11 Nov 2019

Ministers' briefing about Winston Peters' pension completely appropriate - Sir Maarten

2:04 pm on 11 November 2019

A former top state sector boss says it was completely appropriate that ministers were briefed about Deputy Prime Minister Winston Peters' pension overpayment.

Sir Maarten Wevers.

Sir Maarten Wevers. Photo: RNZ / Cole Eastham-Farrelly

Mr Peters is taking court action against two former National ministers Anne Tolley and Paula Bennett, former Ministry of Social Development boss Brendan Boyle, and State Services Commissioner Peter Hughes for breaching his privacy.

Mr Peters was overpaid his superannuation by nearly $18,000 over seven years due to an error in his application, which he has now paid back.

He argues Mrs Bennett and Ms Tolley should not have been advised of this under the 'no surprises policy', and the briefing increased the chances of it being leaked to the media.

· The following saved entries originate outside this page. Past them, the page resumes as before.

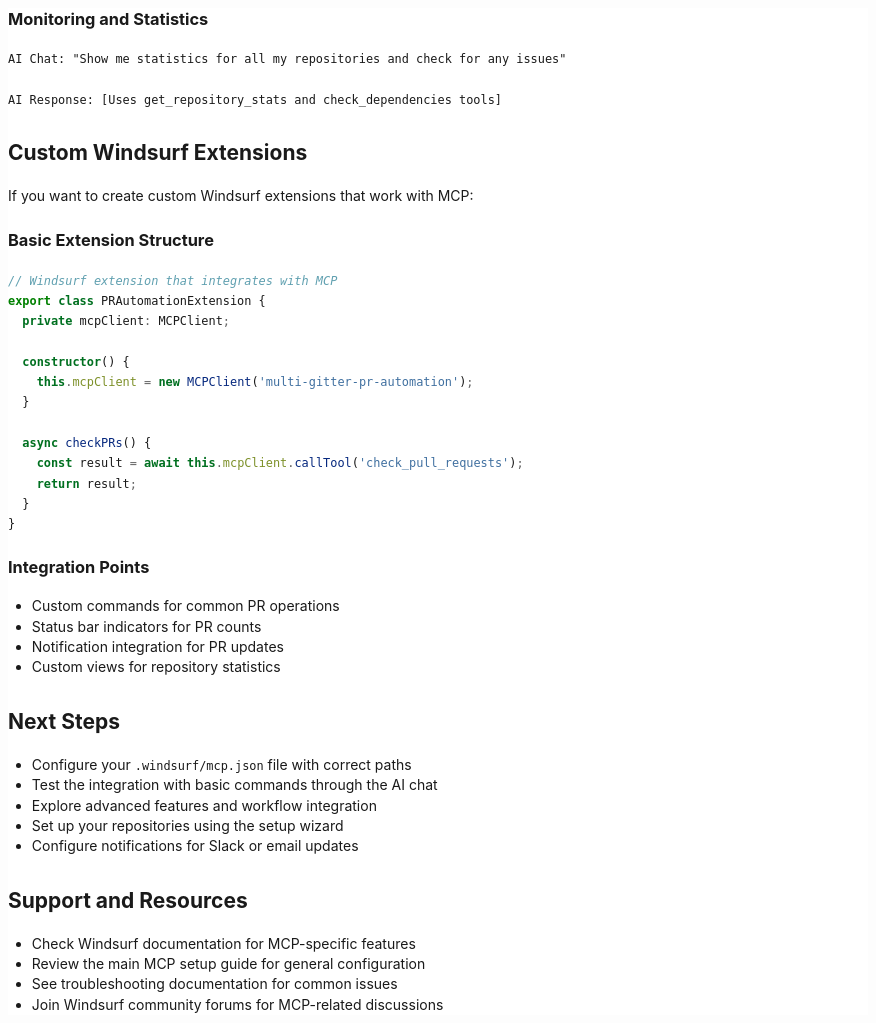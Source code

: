 ### Monitoring and Statistics

```text
AI Chat: "Show me statistics for all my repositories and check for any issues"

AI Response: [Uses get_repository_stats and check_dependencies tools]
```

## Custom Windsurf Extensions

If you want to create custom Windsurf extensions that work with MCP:

### Basic Extension Structure

```typescript
// Windsurf extension that integrates with MCP
export class PRAutomationExtension {
  private mcpClient: MCPClient;

  constructor() {
    this.mcpClient = new MCPClient('multi-gitter-pr-automation');
  }

  async checkPRs() {
    const result = await this.mcpClient.callTool('check_pull_requests');
    return result;
  }
}
```

### Integration Points

- Custom commands for common PR operations
- Status bar indicators for PR counts
- Notification integration for PR updates
- Custom views for repository statistics

## Next Steps

- Configure your `.windsurf/mcp.json` file with correct paths
- Test the integration with basic commands through the AI chat
- Explore advanced features and workflow integration
- Set up your repositories using the setup wizard
- Configure notifications for Slack or email updates

## Support and Resources

- Check Windsurf documentation for MCP-specific features
- Review the main MCP setup guide for general configuration
- See troubleshooting documentation for common issues
- Join Windsurf community forums for MCP-related discussions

Former Chief Executive of the Department of the Prime Minister and Cabinet Sir Maarten Wevers told the court Mr Peters interpretation of such briefings was incorrect.

He said chief executives are required to serve the government of the day in a politically neutral way.

Sir Maarten said Mr Peters' was a high profile public figure and who received money he was not entitled to and this happened against the backdrop of former Greens co-leader Metiria Turei being investigated for beneficiary fraud.

"Together these factors meant the overpayment to Mr Peters and MSD's response to it were important and was likely to become controversial and open to public debate."

Sir Maarten said there was a risk this would get into the public domain and the minister, who was responsible for the performance and conduct of the ministry, would be "blind-sided by it".

He said the fact this happened in the heat of the 2017 election campaign was irrelevant as the government remained "fully accountable" until the election.

Mr Peters' privacy case at the High Court in Auckland continues this week.